BBC reps fear new format will "dumb down" local radio news
BBC local radio journalists are deeply concerned that a restructure of jobs will result in hard and investigative news being played down in favour of "fluffy" stories and more music.
A meeting of NUJ reps from across England said the new format will result in less robust political reporting and holding those in power to account as some existing journalist roles will be moved to the "content job family" meaning that their roles go beyond producing news-based output and could include duties such as music scheduling, creating entertainment-based features and creating non-news material.
The union has warned this will dilute the news output and could block the career path of news journalists.
The reps wanted assurances from management that the scope for covering breaking news will remain. Another concern is that local radio stations will lose their distinctive nature as bulletins will be made shorter and follow a set format.
Local radio in England and the Channel Islands has been hit by over 140 jobs cuts, as part of the latest BBC's savings programme which will result in more than 2,000 journalist posts going across the corporation. The BBC made annual savings of £618 million in 2019-2020 and has increased its annual savings target to £1 billion by 2021-22.
The reps were also appalled at the way news of the plans were released, including an announcement of BBC management speak at its worst. One example included the creation of two "Portfolio Partners" to oversee aspects of the output; a job title that currently doesn't exist within the local radio structure. Managing editors – those who run the stations – will now be called executive editors.
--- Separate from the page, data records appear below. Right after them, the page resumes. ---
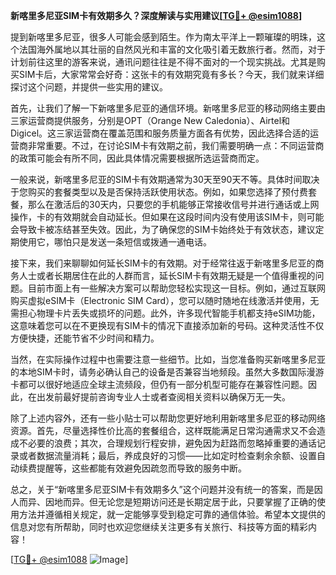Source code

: **新喀里多尼亚SIM卡有效期多久？深度解读与实用建议[[TG💪+ @esim1088](https://t.me/s/esim1088)]**

提到新喀里多尼亚，很多人可能会感到陌生。作为南太平洋上一颗璀璨的明珠，这个法国海外属地以其壮丽的自然风光和丰富的文化吸引着无数旅行者。然而，对于计划前往这里的游客来说，通讯问题往往是不得不面对的一个现实挑战。尤其是购买SIM卡后，大家常常会好奇：这张卡的有效期究竟有多长？今天，我们就来详细探讨这个问题，并提供一些实用的建议。

首先，让我们了解一下新喀里多尼亚的通信环境。新喀里多尼亚的移动网络主要由三家运营商提供服务，分别是OPT（Orange New Caledonia）、Airtel和Digicel。这三家运营商在覆盖范围和服务质量方面各有优势，因此选择合适的运营商非常重要。不过，在讨论SIM卡有效期之前，我们需要明确一点：不同运营商的政策可能会有所不同，因此具体情况需要根据所选运营商而定。

一般来说，新喀里多尼亚的SIM卡有效期通常为30天至90天不等。具体时间取决于您购买的套餐类型以及是否保持活跃使用状态。例如，如果您选择了预付费套餐，那么在激活后的30天内，只要您的手机能够正常接收信号并进行通话或上网操作，卡的有效期就会自动延长。但如果在这段时间内没有使用该SIM卡，则可能会导致卡被冻结甚至失效。因此，为了确保您的SIM卡始终处于有效状态，建议定期使用它，哪怕只是发送一条短信或拨通一通电话。

接下来，我们来聊聊如何延长SIM卡的有效期。对于经常往返于新喀里多尼亚的商务人士或者长期居住在此的人群而言，延长SIM卡有效期无疑是一个值得重视的问题。目前市面上有一些解决方案可以帮助您轻松实现这一目标。例如，通过互联网购买虚拟eSIM卡（Electronic SIM Card），您可以随时随地在线激活并使用，无需担心物理卡片丢失或损坏的问题。此外，许多现代智能手机都支持eSIM功能，这意味着您可以在不更换现有SIM卡的情况下直接添加新的号码。这种灵活性不仅方便快捷，还能节省不少时间和精力。

当然，在实际操作过程中也需要注意一些细节。比如，当您准备购买新喀里多尼亚的本地SIM卡时，请务必确认自己的设备是否兼容当地频段。虽然大多数国际漫游卡都可以很好地适应全球主流频段，但仍有一部分机型可能存在兼容性问题。因此，在出发前最好提前咨询专业人士或者查阅相关资料以确保万无一失。

除了上述内容外，还有一些小贴士可以帮助您更好地利用新喀里多尼亚的移动网络资源。首先，尽量选择性价比高的套餐组合，这样既能满足日常沟通需求又不会造成不必要的浪费；其次，合理规划行程安排，避免因为赶路而忽略掉重要的通话记录或者数据流量消耗；最后，养成良好的习惯——比如定时检查剩余余额、设置自动续费提醒等，这些都能有效避免因疏忽而导致的服务中断。

总之，关于“新喀里多尼亚SIM卡有效期多久”这个问题并没有统一的答案，而是因人而异、因地而异。但无论您是短期访问还是长期定居于此，只要掌握了正确的使用方法并遵循相关规定，就一定能够享受到稳定可靠的通信体验。希望本文提供的信息对您有所帮助，同时也欢迎您继续关注更多有关旅行、科技等方面的精彩内容！

[[TG💪+ @esim1088](https://t.me/s/esim1088) ![Image](https://i.postimg.cc/4NQfJmqS/Snipaste-2025-05-13-00-14-12.png)]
Paul Siegert, NUJ national broadcasting officer, said:
"Local radio news is about connecting with local communities. It is about reflecting their lives and producing warm-hearted human interest stories. But it is also about holding local politicians, businesses, health trusts and schools to account. Our reps in local news believe the new format will downplay "serious" news and are deeply concerned. This must be seen in the context of commercial radio producing less locally-produced news and the lack of investment in local newspapers. BBC management needs to answer these questions about the future of local radio news content."